I skipped over some arguments for breakfast, both specific and general, in my most recent leftovers post that I thought I would examine in closer detail today.
First, one appealing aspect about the possible relationship between breakfast and jet lag is how although exposure to sunlight is a widely accepted factor in a regular sleep cycle, it seems to be insufficient in helping a traveler reset after crossing time zones. Outside of the broad categories of food and sunlight, there isn’t much that qualifies in terms of what enters the body, so if I felt that inputs mattered in the way the body functioned and it seemed that sunlight had little immediate effect on jetlag, then logically speaking the food I ate must have mattered a lot more.
A second thought I had about this relationship was how travelers in the Boston area often talk about how much easier they find it to fly west than east – at least in the context of avoiding jetlag. I thought this rule seemed arbitrary at best so I considered how the theory about breakfast and jetlag fit into this observation. I realized the key was how most seem to find it easier to wait a little while to eat versus forcing themselves to eat before ready (most diners will wait for a table at a restaurant, for example, while ‘not hungry’ is the most common reason I hear when someone refused to continue eating). Travelers who maintain a time-driven eating schedule while out west eat a little later compared to the local time of their home cities; when travelers go east, the same logic is reversed as people eat earlier compared to when they would eat back home. If the body does associate breakfast with wakeup, the experiences outlined by travelers supports the concept so long as you believe that people find it easier to stay in bed an extra hour until local breakfast time than they do rising before the early bird for that omelet and hash.
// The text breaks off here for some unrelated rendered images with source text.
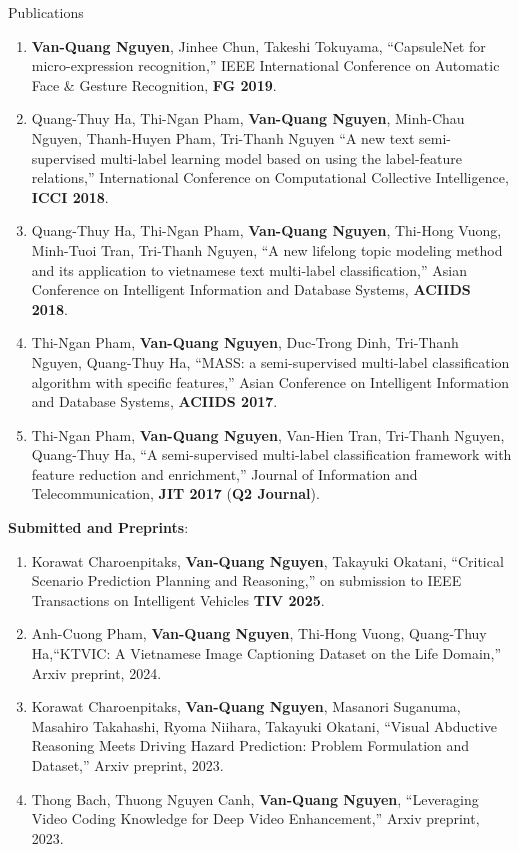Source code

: \documentclass{resume} %
\begin{document}
\begin{rSection}{Publications}
\begin{enumerate}
\item \textbf{Van-Quang Nguyen}, Jinhee Chun, Takeshi Tokuyama, “CapsuleNet for micro-expression recognition,” IEEE International Conference on Automatic Face \& Gesture Recognition, \textbf{FG 2019}. 

\item Quang-Thuy Ha, Thi-Ngan Pham, \textbf{Van-Quang Nguyen}, Minh-Chau Nguyen, Thanh-Huyen Pham, Tri-Thanh Nguyen “A new text semi-supervised multi-label learning model based on using the label-feature relations,” International Conference on Computational Collective Intelligence, \textbf{ICCI 2018}.

\item Quang-Thuy Ha, Thi-Ngan Pham, \textbf{Van-Quang Nguyen}, Thi-Hong Vuong, Minh-Tuoi Tran, Tri-Thanh Nguyen, “A new lifelong topic modeling method and its application to vietnamese text multi-label classification,” Asian Conference on Intelligent Information and Database Systems, \textbf{ACIIDS 2018}.

\item Thi-Ngan Pham, \textbf{Van-Quang Nguyen}, Duc-Trong Dinh, Tri-Thanh Nguyen, Quang-Thuy Ha, “MASS: a semi-supervised multi-label classification algorithm with specific features,” Asian Conference on Intelligent Information and Database Systems, \textbf{ACIIDS 2017}.

\item Thi-Ngan Pham, \textbf{Van-Quang Nguyen}, Van-Hien Tran, Tri-Thanh Nguyen, Quang-Thuy Ha, “A semi-supervised multi-label classification framework with feature reduction and enrichment,” Journal of Information and Telecommunication, \textbf{JIT 2017} (\textbf{Q2 Journal}).
\end{enumerate}
{\large \bf Submitted and Preprints}:
\begin{enumerate}
    \item Korawat Charoenpitaks, \textbf{Van-Quang Nguyen}, Takayuki Okatani, ``Critical Scenario Prediction Planning and Reasoning,'' on submission to IEEE Transactions on Intelligent Vehicles \textbf{TIV 2025}.
    
    \item Anh-Cuong Pham, \textbf{Van-Quang Nguyen}, Thi-Hong Vuong, Quang-Thuy Ha,``KTVIC: A Vietnamese Image Captioning Dataset on the Life Domain,'' Arxiv preprint, 2024.
    \item Korawat Charoenpitaks, \textbf{Van-Quang Nguyen}, Masanori Suganuma, Masahiro Takahashi, Ryoma Niihara, Takayuki Okatani, ``Visual Abductive Reasoning Meets Driving Hazard Prediction: Problem Formulation and Dataset,'' Arxiv preprint, 2023.
    \item Thong Bach, Thuong Nguyen Canh, \textbf{Van-Quang Nguyen}, ``Leveraging Video Coding Knowledge for Deep Video Enhancement,'' Arxiv preprint, 2023.    
\end{enumerate}

\end{rSection}
\end{document}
The third and final thought is a simple observation – it seems to me that most early risers who get out of bed each morning without apparent difficulty are the same zealots who talk about the importance of breakfast. Do they rise early because of breakfast or do they breakfast because they rose early? Like the chicken that lays those eventually scrambled eggs, I suppose at some point acknowledging that one comes from the other is enough – I’ll leave the details to the scientists, those brave men and women whose burdens of proof are a little more rigorous than my own standard of recalling what I did on a Thursday, once, and writing about it on this all-knowing space.